How do you choose p, d, and q for an ARIMA model?
Choose d by differencing until the ADF test confirms stationarity; choose p from the PACF cutoff and q from the ACF cutoff on the differenced series; then confirm with AIC or BIC to guard against over-fitting. In practice, an automated grid search over a small range of candidates with information criteria is more reliable than visual inspection alone.
How to think about it
Walk through the three steps in order: d first (stationarity), then p and q (plots + AIC). Interviewers want a principled workflow, not “I just try a few values.”
Step 1 — choose d (differencing order)
Run the ADF test on the raw series. If p-value > 0.05, apply first-order differencing and retest. Repeat until the series is stationary. Most economic and business series need d=0 or d=1; d=2 is rare and risks over-differencing.

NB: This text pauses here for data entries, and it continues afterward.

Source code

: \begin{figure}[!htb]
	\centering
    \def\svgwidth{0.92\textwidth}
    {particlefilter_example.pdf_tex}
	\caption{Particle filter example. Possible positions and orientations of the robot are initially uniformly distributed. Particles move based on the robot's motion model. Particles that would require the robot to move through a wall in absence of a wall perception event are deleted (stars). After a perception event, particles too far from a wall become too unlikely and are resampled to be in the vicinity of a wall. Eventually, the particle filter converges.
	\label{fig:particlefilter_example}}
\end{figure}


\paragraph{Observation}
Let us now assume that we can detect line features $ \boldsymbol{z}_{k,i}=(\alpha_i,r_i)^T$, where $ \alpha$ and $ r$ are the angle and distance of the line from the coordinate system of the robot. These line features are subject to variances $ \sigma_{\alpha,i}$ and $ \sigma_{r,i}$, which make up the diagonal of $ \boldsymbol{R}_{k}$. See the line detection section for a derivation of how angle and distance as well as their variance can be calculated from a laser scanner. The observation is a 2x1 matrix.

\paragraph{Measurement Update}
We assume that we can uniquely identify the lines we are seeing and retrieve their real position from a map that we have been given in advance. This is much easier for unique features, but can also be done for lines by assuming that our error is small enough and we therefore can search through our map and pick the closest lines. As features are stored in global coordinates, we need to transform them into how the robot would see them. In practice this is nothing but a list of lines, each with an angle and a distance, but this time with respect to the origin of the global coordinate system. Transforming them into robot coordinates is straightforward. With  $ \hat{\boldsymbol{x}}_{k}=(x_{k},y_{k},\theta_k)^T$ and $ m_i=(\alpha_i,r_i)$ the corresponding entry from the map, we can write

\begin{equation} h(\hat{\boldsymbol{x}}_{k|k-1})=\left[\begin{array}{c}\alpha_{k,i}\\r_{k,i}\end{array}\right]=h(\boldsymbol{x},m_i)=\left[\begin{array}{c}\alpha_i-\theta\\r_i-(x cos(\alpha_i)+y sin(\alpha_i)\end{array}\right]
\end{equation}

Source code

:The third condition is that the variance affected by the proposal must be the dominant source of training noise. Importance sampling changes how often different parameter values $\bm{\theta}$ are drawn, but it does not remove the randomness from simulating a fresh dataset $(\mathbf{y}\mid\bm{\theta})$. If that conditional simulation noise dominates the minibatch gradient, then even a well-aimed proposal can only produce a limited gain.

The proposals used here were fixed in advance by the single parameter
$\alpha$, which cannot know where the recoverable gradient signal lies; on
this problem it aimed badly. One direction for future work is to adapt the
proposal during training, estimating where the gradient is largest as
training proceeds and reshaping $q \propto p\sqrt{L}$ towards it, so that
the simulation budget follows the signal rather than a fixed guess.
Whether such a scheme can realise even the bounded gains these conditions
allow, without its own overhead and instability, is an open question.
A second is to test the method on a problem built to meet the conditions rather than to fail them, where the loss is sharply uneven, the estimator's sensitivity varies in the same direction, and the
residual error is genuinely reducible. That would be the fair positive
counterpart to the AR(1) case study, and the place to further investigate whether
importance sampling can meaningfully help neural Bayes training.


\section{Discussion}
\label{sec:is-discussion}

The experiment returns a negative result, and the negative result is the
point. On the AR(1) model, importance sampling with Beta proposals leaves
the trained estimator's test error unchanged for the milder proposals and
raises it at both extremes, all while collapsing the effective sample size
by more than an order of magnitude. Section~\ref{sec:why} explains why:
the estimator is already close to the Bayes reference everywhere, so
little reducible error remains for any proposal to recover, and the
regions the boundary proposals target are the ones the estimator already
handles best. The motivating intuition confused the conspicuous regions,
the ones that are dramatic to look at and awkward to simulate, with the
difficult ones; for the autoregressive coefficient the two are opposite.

from statsmodels.tsa.stattools import adfuller
def find_d(series, max_d=2):
for d in range(max_d + 1):
p_val = adfuller(series.dropna())[1]
if p_val < 0.05:
return d, series
series = series.diff()
return max_d, series
Step 2 — choose p and q (visual heuristic)
On the stationary (differenced) series:
- Plot the PACF: the lag where spikes first fall inside the confidence band gives a candidate p.
- Plot the ACF: the lag where spikes first fall inside the confidence band gives a candidate q.
These are starting candidates, not hard answers.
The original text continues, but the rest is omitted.